I built 4 Demeter based optical clones off of Osh Park and haven't boxed them all. Ideally the meter would register the gain reduction of the comp. Unfortunately the Chinese are a bit shy on documents and it's been several years since I bought these meter kits but the circuit looks pretty simple. I built one up last night and it functions attached directly to the output of the pedal.
Now the challenge is to pick the control signal off of the Compressor circuit and have it work with the meter. I'll post links to what I have information wise if anyone's interested in it.
Oh and cutting a slot for the LEDs in the enclosure..
here's the compressor docs:
http://www.shattuckforensics.com/music/Compressor.pdf
Yes, links would be good.
I've done a vu meter on the output of a pedal before ... I suppose it would be neat to have pre and post for comparison.
Quote from: thesmokingman on March 21, 2018, 07:42:19 PM
I've done a vu meter on the output of a pedal before ... I suppose it would be neat to have pre and post for comparison.
Ideally it would be gain reduction in a reversed meter. Got used to setting my old LA-4. Lets you see how much compression at a glance.

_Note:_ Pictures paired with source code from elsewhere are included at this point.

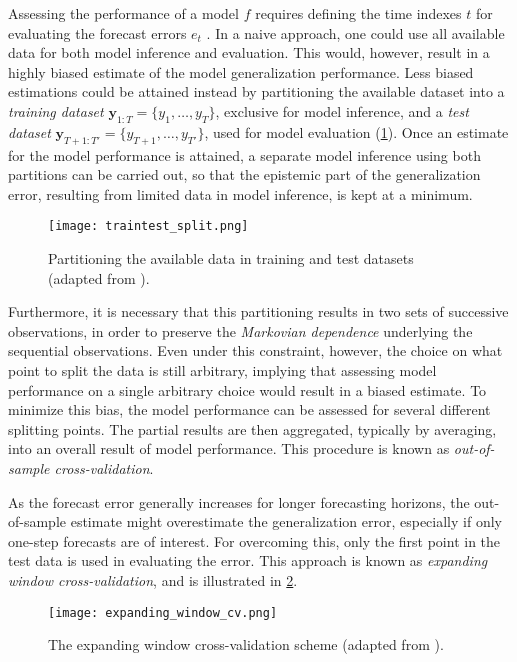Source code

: Assessing the performance of a model $f$ requires defining the time indexes $t$ for evaluating the forecast errors $e_{t}$ . In a naive approach, one could use all available data for both model inference and evaluation. This would, however, result in a highly biased estimate of the model generalization performance. Less biased estimations could be attained instead by partitioning the available dataset into a \textit{training dataset} $\boldsymbol{y} _{1:T} = \{y_1,…,y_T\}$, exclusive for model inference, and a \textit{test dataset} $\boldsymbol{y} _{T+1:T'} = \{y_{T+1},…,y_{T'}\}$, used for model evaluation (\ref{fig:training_test_split}). Once an estimate for the model performance is attained, a separate model inference using both partitions can be carried out, so that the epistemic part of the generalization error, resulting from limited data in model inference, is kept at a minimum.
\begin{figure}[H]%
	\centering
    \caption{Partitioning the available data in training and test datasets (adapted from \cite{krispin2019handson}).}
    \texttt{[image: traintest\_split.png]}
	\label{fig:training_test_split}
\end{figure}

Furthermore, it is necessary that this partitioning results in two sets of successive observations, in order to preserve the \textit{Markovian dependence} underlying the sequential observations. Even under this constraint, however, the choice on what point to split the data is still arbitrary, implying that assessing model performance on a single arbitrary choice would result in a biased estimate. To minimize this bias, the model performance can be assessed for several different splitting points. The partial results are then aggregated, typically by averaging, into an overall result of model performance. This procedure is known as \textit{out-of-sample cross-validation}.

As the forecast error generally increases for longer forecasting horizons, the out-of-sample estimate might overestimate the generalization error, especially if only one-step forecasts are of interest. For overcoming this, only the  first point in the test data is used in evaluating the error. This approach is known as \textit{expanding window cross-validation}, and is illustrated in \ref{fig:expanding_window_cv}.
\begin{figure}[H]%
	\centering
    \caption{The expanding window cross-validation scheme (adapted from \cite{krispin2019handson}).}
    \texttt{[image: expanding\_window\_cv.png]}
	\label{fig:expanding_window_cv}
\end{figure}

Quote from: thesmokingman on March 21, 2018, 07:42:19 PM
I've done a vu meter on the output of a pedal before ... I suppose it would be neat to have pre and post for comparison.
Dan and I have conversed a bit through PM about this.
I was trying to convince ("convince" isnt really right....) him that you can display something potentially more useful than pre or post: the difference of the two. This tells you what the compressor is doing without muddying up the presentation by having it jump all around with the dynamics themselves.
In a vactrol-based compressor, the difference signal will be some transformed version of the LED current (or voltage, I suppose). The trick would be to properly map it to a scale that has some resemblance to dB (dBu?) attenuation (I believe the Demeter is a single-ended compressor that attenuates the highs but doesn't amplify the lows, but I could be wrong).
I posted the compressor docs in the original post with a picture of the meter PCB which has the component values in the silkscreen.
After my discussion with EBK I let the details percolate in my poor ADHD brain and realized that an op-amp outputting the difference between the input and the output might be the way to get basic gain reduction readings. That is probably what EBK was talking about. Too many details and my brain pulls a Bart simpson. So EBK eloquently described how he added a meter and I heard blah blah blah...then after a nights sleep I had the brilliant idea of using a differential op-amp between the in and out. I'm sure I just stole his idea.. :o
Can you take the control signal directly and make anything useful out of it?
If you just outright take the output signal and subtract the input, you are not going to get a representation of the gain.... You would need to divide rather subtract.
I may have oversimplified a bit by merely saying "difference". I meant the difference of dB levels.
That's why I was suggesting basing your measurement on the thing that affects gain itself.
It would be so cool if I knew what I was doing.
Quote from: blearyeyes on March 22, 2018, 05:13:26 AM
It would be so cool if I knew what I was doing.
No worries. Learn what you can as you go along.
I was looking at that compressor schematic, and I may be able to give you a workable solution.
Here's the idea:
That circuit uses a vactrol with a slow-looking turn off time (maybe all vactrols are like this *shrug*), so the LED current would not necessarily be the best measurement to use.
Instead, we can take advantage of the fact that your meter circuit handles dB conversion for us, and we can feed it a copy of the signal portion that flows through the LDR. I'll make a quick drawing in a few minutes to show this better. We will need an op amp.
Edit: I need to rethink this a bit....
This is so much easier in a VCA-based compressor. Sorry.
No Sweat. don't worry about it. If you think of anything let me know.